Expert Parallelism: common C API + NCCL EP backend by phu0ngng · Pull Request #3034 · NVIDIA/TransformerEngine

phu0ngng · 2026-05-22T02:42:51Z

Summary

First PR in the TE Expert Parallelism (EP) series. Lands the common C API and NCCL EP backend that later framework PRs (PyTorch, JAX) build on. No Python bindings yet — common-lib foundation plus build wiring only. Build/load works on any arch; SM and NCCL version gates fire at runtime.

Every network-bound payload tensor takes an optional NVTECommWindow.
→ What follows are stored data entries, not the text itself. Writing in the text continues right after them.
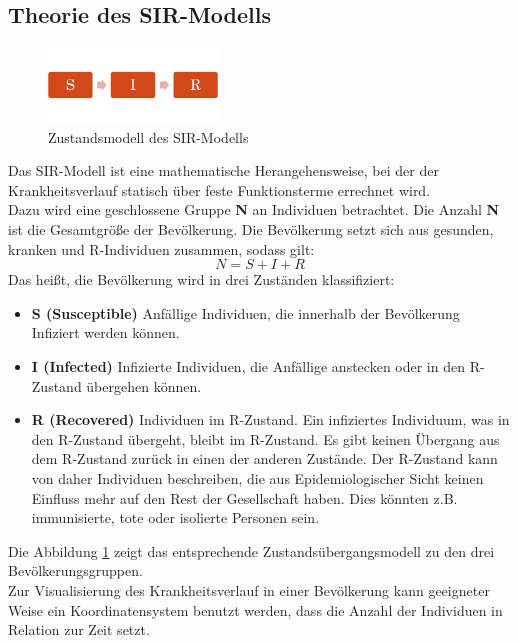 \subsection*{Theorie des SIR-Modells}
\begin{figure}[b]
	\centering
\includegraphics[width= 0.4\textwidth]{./images/SIR-Modell.jpg}\caption{Zustandsmodell des SIR-Modells}\label{fig:SIR}
\end{figure}
Das SIR-Modell ist eine mathematische Herangehensweise, bei der der Krankheitsverlauf statisch über feste Funktionsterme errechnet wird. \\
Dazu wird eine geschlossene Gruppe \textbf{N} an Individuen betrachtet. Die Anzahl \textbf{N} ist die Gesamtgröße der Bevölkerung. Die Bevölkerung setzt sich aus gesunden, kranken und \glqq R\grqq-Individuen zusammen, sodass gilt:
\begin{equation}\label{eq:N}
N = S + I + R
\end{equation}
Das heißt, die Bevölkerung wird in drei Zuständen klassifiziert:
\begin{itemize}
\item \textbf{S (Susceptible)} Anfällige Individuen, die innerhalb der Bevölkerung Infiziert werden können.
\item \textbf{I (Infected)} Infizierte Individuen, die Anfällige anstecken  oder in den \glqq R\grqq -Zustand übergehen können.
\item \textbf{R (Recovered)} Individuen im \glqq R\grqq -Zustand. Ein infiziertes Individuum, was in den \glqq R\grqq -Zustand übergeht, bleibt im R-Zustand. Es gibt keinen Übergang aus dem \glqq R\grqq -Zustand zurück in einen der anderen Zustände. Der \glqq R\grqq -Zustand kann von daher Individuen beschreiben, die aus Epidemiologischer Sicht keinen Einfluss mehr auf den Rest der Gesellschaft haben. Dies könnten z.B. immunisierte, tote oder isolierte Personen sein.
\end{itemize}
Die Abbildung \ref{fig:SIR} zeigt das entsprechende Zustandsübergangsmodell zu den drei Bevölkerungsgruppen.\\
Zur Visualisierung des Krankheitsverlauf in einer Bevölkerung kann geeigneter Weise ein Koordinatensystem benutzt werden, dass die Anzahl der Individuen in Relation zur Zeit setzt.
When the window is provided, the backend uses NCCL EP's symmetric-memory zero-copy path, which skips the D2D Memcpy from the user buffers to the Symmetric Staging Buffers.

Implementation

Public C API (`transformer_engine/common/include/transformer_engine/{ep.h,comm_window.h}`)

Types: NVTEEpGroupConfig, NVTEEpLayerConfig, NVTEEpHandle, NVTECommWindow (side-band {ncclWindow_t window, size_t offset}; NCCL peer handles are not carried on NVTETensor).
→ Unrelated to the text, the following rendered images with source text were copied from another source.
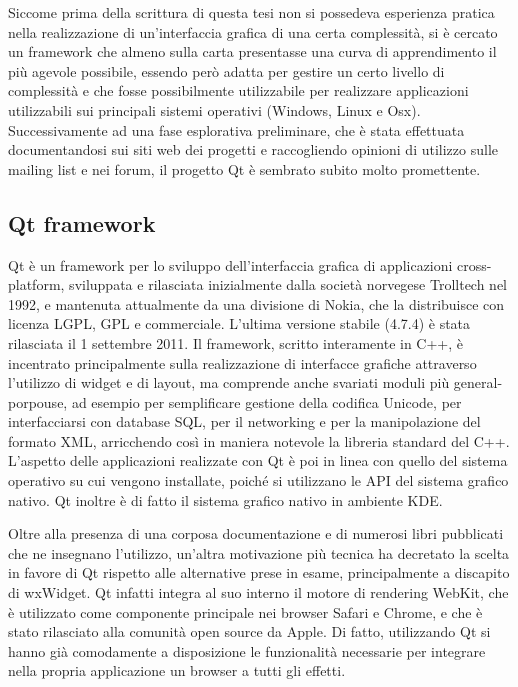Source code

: \documentclass[12pt]{toptesi}
\begin{document}
Siccome prima della scrittura di questa tesi non si possedeva esperienza pratica nella realizzazione di un'interfaccia grafica di una certa complessità, si è cercato un framework che almeno sulla carta presentasse una curva di apprendimento il più agevole possibile, essendo però adatta per gestire un certo livello di complessità e che fosse possibilmente utilizzabile per realizzare applicazioni utilizzabili sui principali sistemi operativi (Windows, Linux e Osx). 
Successivamente ad una fase esplorativa preliminare, che è stata effettuata documentandosi sui siti web dei progetti e raccogliendo opinioni di utilizzo sulle mailing list e nei forum, il progetto Qt è sembrato subito molto promettente. 

\subsection{Qt framework}

Qt è un framework per lo sviluppo dell'interfaccia grafica di applicazioni cross-platform, sviluppata e rilasciata inizialmente dalla società norvegese Trolltech nel 1992, e mantenuta attualmente da una divisione di Nokia, che la distribuisce con licenza LGPL, GPL e commerciale. L'ultima versione stabile (4.7.4) è stata rilasciata il 1 settembre 2011. Il framework, scritto interamente in C++, è incentrato principalmente sulla realizzazione di interfacce grafiche attraverso l'utilizzo di widget e di layout, ma comprende anche svariati moduli più general-porpouse, ad esempio per semplificare gestione della codifica Unicode, per interfacciarsi con database SQL, per il networking e per la manipolazione del formato XML, arricchendo così in maniera notevole la libreria standard del C++. L'aspetto delle applicazioni realizzate con Qt è poi in linea con quello del sistema operativo su cui vengono installate, poiché si utilizzano le API del sistema grafico nativo. Qt inoltre è di fatto il sistema grafico nativo in ambiente KDE. 

Oltre alla presenza di una corposa documentazione e di numerosi libri pubblicati che ne insegnano l'utilizzo, un'altra motivazione più tecnica ha decretato la scelta in favore di Qt rispetto alle alternative prese in esame, principalmente a discapito di wxWidget. Qt infatti integra al suo interno il motore di rendering WebKit, che è utilizzato come componente principale nei browser Safari e Chrome, e che è stato rilasciato alla comunità open source da Apple. Di fatto, utilizzando Qt si hanno già comodamente a disposizione le funzionalità necessarie per integrare nella propria applicazione un browser a tutti gli effetti. 
\end{document}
Lifecycle (host-only, eager):

void     nvte_ep_initialize(void* ep_comm, NVTEEpGroupConfig group_config);
void     nvte_ep_shutdown(void);

uint64_t nvte_ep_register_layer(NVTEEpLayerConfig layer_config, size_t* handle_mem_size);

nvte_ep_initialize — borrow an external ncclComm_t for the EP sub-group and init the singleton backend.
nvte_ep_shutdown — tear down the backend; idempotent; does not destroy ep_comm.
nvte_ep_register_layer — reserve a handle_id for a layer config and report the handle_mem buffer size the caller must allocate. The pair {id, mem} becomes the per-step NVTEEpHandle.

Per-step (allocation-free, CUDA-graph capturable)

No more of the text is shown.